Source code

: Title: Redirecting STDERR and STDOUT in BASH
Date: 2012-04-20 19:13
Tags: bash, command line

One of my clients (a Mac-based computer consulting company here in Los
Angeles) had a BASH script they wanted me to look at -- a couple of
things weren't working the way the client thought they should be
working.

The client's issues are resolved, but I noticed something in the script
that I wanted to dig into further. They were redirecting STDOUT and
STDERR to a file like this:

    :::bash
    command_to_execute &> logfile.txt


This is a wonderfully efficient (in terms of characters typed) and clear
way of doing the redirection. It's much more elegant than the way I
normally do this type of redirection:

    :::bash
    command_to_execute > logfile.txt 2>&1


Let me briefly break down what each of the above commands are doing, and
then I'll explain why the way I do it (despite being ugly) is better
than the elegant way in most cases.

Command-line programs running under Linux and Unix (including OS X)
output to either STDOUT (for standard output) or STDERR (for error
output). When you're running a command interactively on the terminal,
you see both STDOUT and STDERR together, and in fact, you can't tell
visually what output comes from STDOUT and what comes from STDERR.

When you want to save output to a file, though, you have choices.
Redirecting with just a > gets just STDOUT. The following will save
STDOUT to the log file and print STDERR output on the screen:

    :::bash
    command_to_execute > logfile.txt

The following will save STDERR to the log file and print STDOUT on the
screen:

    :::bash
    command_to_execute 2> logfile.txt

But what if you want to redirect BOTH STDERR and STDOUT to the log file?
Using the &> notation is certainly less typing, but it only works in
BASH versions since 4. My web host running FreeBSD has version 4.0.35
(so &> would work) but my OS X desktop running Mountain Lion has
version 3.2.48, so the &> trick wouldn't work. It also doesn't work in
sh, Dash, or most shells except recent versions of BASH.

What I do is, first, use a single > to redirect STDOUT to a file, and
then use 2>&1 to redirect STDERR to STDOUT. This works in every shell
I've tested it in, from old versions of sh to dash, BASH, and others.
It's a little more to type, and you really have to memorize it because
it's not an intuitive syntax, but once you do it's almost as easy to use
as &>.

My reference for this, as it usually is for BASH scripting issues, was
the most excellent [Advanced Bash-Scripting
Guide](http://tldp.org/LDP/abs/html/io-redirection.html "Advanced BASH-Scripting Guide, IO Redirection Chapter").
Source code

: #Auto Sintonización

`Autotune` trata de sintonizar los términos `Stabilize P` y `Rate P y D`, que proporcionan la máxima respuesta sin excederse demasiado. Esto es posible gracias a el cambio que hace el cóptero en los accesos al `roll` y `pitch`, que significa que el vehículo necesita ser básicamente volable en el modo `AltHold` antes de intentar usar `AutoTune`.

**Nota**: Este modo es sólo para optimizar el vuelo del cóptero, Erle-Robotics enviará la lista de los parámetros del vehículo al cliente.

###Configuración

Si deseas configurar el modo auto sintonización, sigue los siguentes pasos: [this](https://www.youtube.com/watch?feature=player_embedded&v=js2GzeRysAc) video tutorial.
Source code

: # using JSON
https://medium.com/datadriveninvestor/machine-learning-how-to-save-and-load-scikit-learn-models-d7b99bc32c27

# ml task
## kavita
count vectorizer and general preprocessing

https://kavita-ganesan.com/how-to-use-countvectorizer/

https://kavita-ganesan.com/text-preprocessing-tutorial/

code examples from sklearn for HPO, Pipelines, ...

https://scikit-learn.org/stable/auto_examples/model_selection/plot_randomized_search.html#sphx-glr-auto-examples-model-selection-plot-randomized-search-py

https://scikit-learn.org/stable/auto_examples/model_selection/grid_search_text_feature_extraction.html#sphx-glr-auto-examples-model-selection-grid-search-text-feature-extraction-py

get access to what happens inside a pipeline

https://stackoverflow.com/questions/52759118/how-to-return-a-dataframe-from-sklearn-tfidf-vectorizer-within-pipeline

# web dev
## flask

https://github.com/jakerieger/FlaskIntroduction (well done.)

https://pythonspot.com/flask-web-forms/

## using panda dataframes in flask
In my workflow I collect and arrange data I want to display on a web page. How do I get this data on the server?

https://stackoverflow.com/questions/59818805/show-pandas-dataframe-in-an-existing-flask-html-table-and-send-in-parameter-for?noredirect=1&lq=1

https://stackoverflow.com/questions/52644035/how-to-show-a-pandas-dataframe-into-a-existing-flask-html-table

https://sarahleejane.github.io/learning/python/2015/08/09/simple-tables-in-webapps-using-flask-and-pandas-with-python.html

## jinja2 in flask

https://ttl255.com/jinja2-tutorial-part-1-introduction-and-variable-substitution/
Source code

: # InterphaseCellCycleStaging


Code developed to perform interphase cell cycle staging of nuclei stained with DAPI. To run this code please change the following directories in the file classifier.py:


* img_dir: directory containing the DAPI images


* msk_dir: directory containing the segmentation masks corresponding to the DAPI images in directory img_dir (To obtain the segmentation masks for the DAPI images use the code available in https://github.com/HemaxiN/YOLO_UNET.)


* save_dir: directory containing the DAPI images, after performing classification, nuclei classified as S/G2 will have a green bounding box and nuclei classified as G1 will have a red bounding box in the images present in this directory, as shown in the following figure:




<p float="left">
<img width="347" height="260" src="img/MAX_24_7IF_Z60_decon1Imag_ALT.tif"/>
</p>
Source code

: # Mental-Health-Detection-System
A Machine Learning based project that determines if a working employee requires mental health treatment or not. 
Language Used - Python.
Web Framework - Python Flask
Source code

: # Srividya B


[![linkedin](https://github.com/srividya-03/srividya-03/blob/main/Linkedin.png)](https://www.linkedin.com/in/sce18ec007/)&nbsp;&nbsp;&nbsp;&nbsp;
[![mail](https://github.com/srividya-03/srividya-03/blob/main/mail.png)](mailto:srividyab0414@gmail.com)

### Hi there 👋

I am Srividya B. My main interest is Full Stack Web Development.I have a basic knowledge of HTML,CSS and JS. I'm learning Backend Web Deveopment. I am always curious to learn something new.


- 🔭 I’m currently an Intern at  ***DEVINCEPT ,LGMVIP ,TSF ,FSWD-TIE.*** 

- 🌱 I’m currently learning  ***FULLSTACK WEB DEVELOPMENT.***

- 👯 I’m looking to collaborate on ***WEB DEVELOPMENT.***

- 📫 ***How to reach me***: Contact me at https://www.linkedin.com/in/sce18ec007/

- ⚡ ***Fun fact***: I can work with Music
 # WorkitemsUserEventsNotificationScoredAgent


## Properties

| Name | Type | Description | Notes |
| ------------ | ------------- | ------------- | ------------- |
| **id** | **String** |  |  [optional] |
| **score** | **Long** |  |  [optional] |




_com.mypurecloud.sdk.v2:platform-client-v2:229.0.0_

|---|

How to complete this task>
For each entry above, write out an exact copy.

Worked solution>
Source code

: Title: Redirecting STDERR and STDOUT in BASH
Date: 2012-04-20 19:13
Tags: bash, command line

One of my clients (a Mac-based computer consulting company here in Los
Angeles) had a BASH script they wanted me to look at -- a couple of
things weren't working the way the client thought they should be
working.

The client's issues are resolved, but I noticed something in the script
that I wanted to dig into further. They were redirecting STDOUT and
STDERR to a file like this:

    :::bash
    command_to_execute &> logfile.txt


This is a wonderfully efficient (in terms of characters typed) and clear
way of doing the redirection. It's much more elegant than the way I
normally do this type of redirection:

    :::bash
    command_to_execute > logfile.txt 2>&1


Let me briefly break down what each of the above commands are doing, and
then I'll explain why the way I do it (despite being ugly) is better
than the elegant way in most cases.

Command-line programs running under Linux and Unix (including OS X)
output to either STDOUT (for standard output) or STDERR (for error
output). When you're running a command interactively on the terminal,
you see both STDOUT and STDERR together, and in fact, you can't tell
visually what output comes from STDOUT and what comes from STDERR.

When you want to save output to a file, though, you have choices.
Redirecting with just a > gets just STDOUT. The following will save
STDOUT to the log file and print STDERR output on the screen:

    :::bash
    command_to_execute > logfile.txt

The following will save STDERR to the log file and print STDOUT on the
screen:

    :::bash
    command_to_execute 2> logfile.txt

But what if you want to redirect BOTH STDERR and STDOUT to the log file?
Using the &> notation is certainly less typing, but it only works in
BASH versions since 4. My web host running FreeBSD has version 4.0.35
(so &> would work) but my OS X desktop running Mountain Lion has
version 3.2.48, so the &> trick wouldn't work. It also doesn't work in
sh, Dash, or most shells except recent versions of BASH.

What I do is, first, use a single > to redirect STDOUT to a file, and
then use 2>&1 to redirect STDERR to STDOUT. This works in every shell
I've tested it in, from old versions of sh to dash, BASH, and others.
It's a little more to type, and you really have to memorize it because
it's not an intuitive syntax, but once you do it's almost as easy to use
as &>.

My reference for this, as it usually is for BASH scripting issues, was
the most excellent [Advanced Bash-Scripting
Guide](http://tldp.org/LDP/abs/html/io-redirection.html "Advanced BASH-Scripting Guide, IO Redirection Chapter").
Source code

: #Auto Sintonización

`Autotune` trata de sintonizar los términos `Stabilize P` y `Rate P y D`, que proporcionan la máxima respuesta sin excederse demasiado. Esto es posible gracias a el cambio que hace el cóptero en los accesos al `roll` y `pitch`, que significa que el vehículo necesita ser básicamente volable en el modo `AltHold` antes de intentar usar `AutoTune`.

**Nota**: Este modo es sólo para optimizar el vuelo del cóptero, Erle-Robotics enviará la lista de los parámetros del vehículo al cliente.

###Configuración

Si deseas configurar el modo auto sintonización, sigue los siguentes pasos: [this](https://www.youtube.com/watch?feature=player_embedded&v=js2GzeRysAc) video tutorial.
Source code

: # using JSON
https://medium.com/datadriveninvestor/machine-learning-how-to-save-and-load-scikit-learn-models-d7b99bc32c27

# ml task
## kavita
count vectorizer and general preprocessing

https://kavita-ganesan.com/how-to-use-countvectorizer/

https://kavita-ganesan.com/text-preprocessing-tutorial/

code examples from sklearn for HPO, Pipelines, ...

https://scikit-learn.org/stable/auto_examples/model_selection/plot_randomized_search.html#sphx-glr-auto-examples-model-selection-plot-randomized-search-py

https://scikit-learn.org/stable/auto_examples/model_selection/grid_search_text_feature_extraction.html#sphx-glr-auto-examples-model-selection-grid-search-text-feature-extraction-py

get access to what happens inside a pipeline

https://stackoverflow.com/questions/52759118/how-to-return-a-dataframe-from-sklearn-tfidf-vectorizer-within-pipeline

# web dev
## flask

https://github.com/jakerieger/FlaskIntroduction (well done.)

https://pythonspot.com/flask-web-forms/

## using panda dataframes in flask
In my workflow I collect and arrange data I want to display on a web page. How do I get this data on the server?

https://stackoverflow.com/questions/59818805/show-pandas-dataframe-in-an-existing-flask-html-table-and-send-in-parameter-for?noredirect=1&lq=1

https://stackoverflow.com/questions/52644035/how-to-show-a-pandas-dataframe-into-a-existing-flask-html-table

https://sarahleejane.github.io/learning/python/2015/08/09/simple-tables-in-webapps-using-flask-and-pandas-with-python.html

## jinja2 in flask

https://ttl255.com/jinja2-tutorial-part-1-introduction-and-variable-substitution/
Source code

: # InterphaseCellCycleStaging


Code developed to perform interphase cell cycle staging of nuclei stained with DAPI. To run this code please change the following directories in the file classifier.py:


* img_dir: directory containing the DAPI images


* msk_dir: directory containing the segmentation masks corresponding to the DAPI images in directory img_dir (To obtain the segmentation masks for the DAPI images use the code available in https://github.com/HemaxiN/YOLO_UNET.)


* save_dir: directory containing the DAPI images, after performing classification, nuclei classified as S/G2 will have a green bounding box and nuclei classified as G1 will have a red bounding box in the images present in this directory, as shown in the following figure:




<p float="left">
<img width="347" height="260" src="img/MAX_24_7IF_Z60_decon1Imag_ALT.tif"/>
</p>
Source code

: # Mental-Health-Detection-System
A Machine Learning based project that determines if a working employee requires mental health treatment or not. 
Language Used - Python.
Web Framework - Python Flask
Source code

: # Srividya B


[![linkedin](https://github.com/srividya-03/srividya-03/blob/main/Linkedin.png)](https://www.linkedin.com/in/sce18ec007/)&nbsp;&nbsp;&nbsp;&nbsp;
[![mail](https://github.com/srividya-03/srividya-03/blob/main/mail.png)](mailto:srividyab0414@gmail.com)

### Hi there 👋

I am Srividya B. My main interest is Full Stack Web Development.I have a basic knowledge of HTML,CSS and JS. I'm learning Backend Web Deveopment. I am always curious to learn something new.


- 🔭 I’m currently an Intern at  ***DEVINCEPT ,LGMVIP ,TSF ,FSWD-TIE.*** 

- 🌱 I’m currently learning  ***FULLSTACK WEB DEVELOPMENT.***

- 👯 I’m looking to collaborate on ***WEB DEVELOPMENT.***

- 📫 ***How to reach me***: Contact me at https://www.linkedin.com/in/sce18ec007/

- ⚡ ***Fun fact***: I can work with Music
 # WorkitemsUserEventsNotificationScoredAgent


## Properties

| Name | Type | Description | Notes |
| ------------ | ------------- | ------------- | ------------- |
| **id** | **String** |  |  [optional] |
| **score** | **Long** |  |  [optional] |




_com.mypurecloud.sdk.v2:platform-client-v2:229.0.0_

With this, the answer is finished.